(Input material Opens)

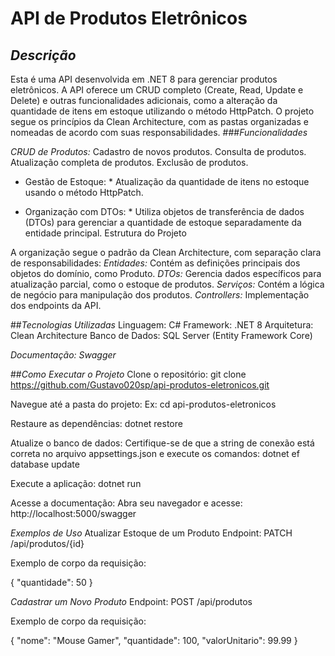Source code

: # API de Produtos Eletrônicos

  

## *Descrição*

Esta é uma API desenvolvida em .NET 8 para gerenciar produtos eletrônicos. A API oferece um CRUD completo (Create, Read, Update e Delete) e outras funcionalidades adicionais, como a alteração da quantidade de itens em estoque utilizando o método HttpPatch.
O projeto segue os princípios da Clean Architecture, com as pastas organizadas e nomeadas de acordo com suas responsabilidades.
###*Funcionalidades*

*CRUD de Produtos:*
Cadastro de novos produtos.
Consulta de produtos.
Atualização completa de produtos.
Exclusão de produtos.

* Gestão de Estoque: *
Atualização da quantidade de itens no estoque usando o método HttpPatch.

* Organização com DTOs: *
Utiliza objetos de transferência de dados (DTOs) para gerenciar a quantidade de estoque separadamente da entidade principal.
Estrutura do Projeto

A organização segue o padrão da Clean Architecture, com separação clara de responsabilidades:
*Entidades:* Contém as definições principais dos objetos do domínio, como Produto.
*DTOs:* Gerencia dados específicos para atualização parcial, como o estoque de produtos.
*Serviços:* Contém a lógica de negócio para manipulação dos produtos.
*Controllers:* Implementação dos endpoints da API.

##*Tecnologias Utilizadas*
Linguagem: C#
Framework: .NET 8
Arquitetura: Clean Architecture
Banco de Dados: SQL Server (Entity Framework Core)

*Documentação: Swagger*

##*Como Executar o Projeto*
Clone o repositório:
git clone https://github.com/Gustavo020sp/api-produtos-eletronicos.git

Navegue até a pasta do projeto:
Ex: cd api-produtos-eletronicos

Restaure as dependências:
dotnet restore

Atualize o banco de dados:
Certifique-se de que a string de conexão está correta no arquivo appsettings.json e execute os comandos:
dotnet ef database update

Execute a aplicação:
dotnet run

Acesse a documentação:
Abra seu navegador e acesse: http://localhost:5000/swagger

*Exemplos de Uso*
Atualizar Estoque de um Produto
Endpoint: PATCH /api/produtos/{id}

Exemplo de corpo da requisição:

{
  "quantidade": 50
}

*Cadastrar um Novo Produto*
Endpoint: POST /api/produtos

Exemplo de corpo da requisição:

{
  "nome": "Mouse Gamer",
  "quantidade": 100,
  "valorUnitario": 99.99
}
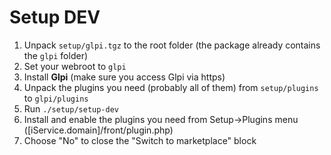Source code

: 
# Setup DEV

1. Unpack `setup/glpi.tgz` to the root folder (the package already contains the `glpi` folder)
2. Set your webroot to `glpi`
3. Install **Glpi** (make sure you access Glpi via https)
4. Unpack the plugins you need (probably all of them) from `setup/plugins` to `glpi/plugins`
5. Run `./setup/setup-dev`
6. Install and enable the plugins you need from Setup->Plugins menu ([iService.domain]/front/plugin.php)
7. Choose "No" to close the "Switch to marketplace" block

(Input material Closes)

▶ _Exercise details_:
Lines with "CRUD" in them are what the answer must contain; copy each from the records above.

▶ _Solution below_:
Esta é uma API desenvolvida em .NET 8 para gerenciar produtos eletrônicos. A API oferece um CRUD completo (Create, Read, Update e Delete) e outras funcionalidades adicionais, como a alteração da quantidade de itens em estoque utilizando o método HttpPatch.
*CRUD de Produtos:*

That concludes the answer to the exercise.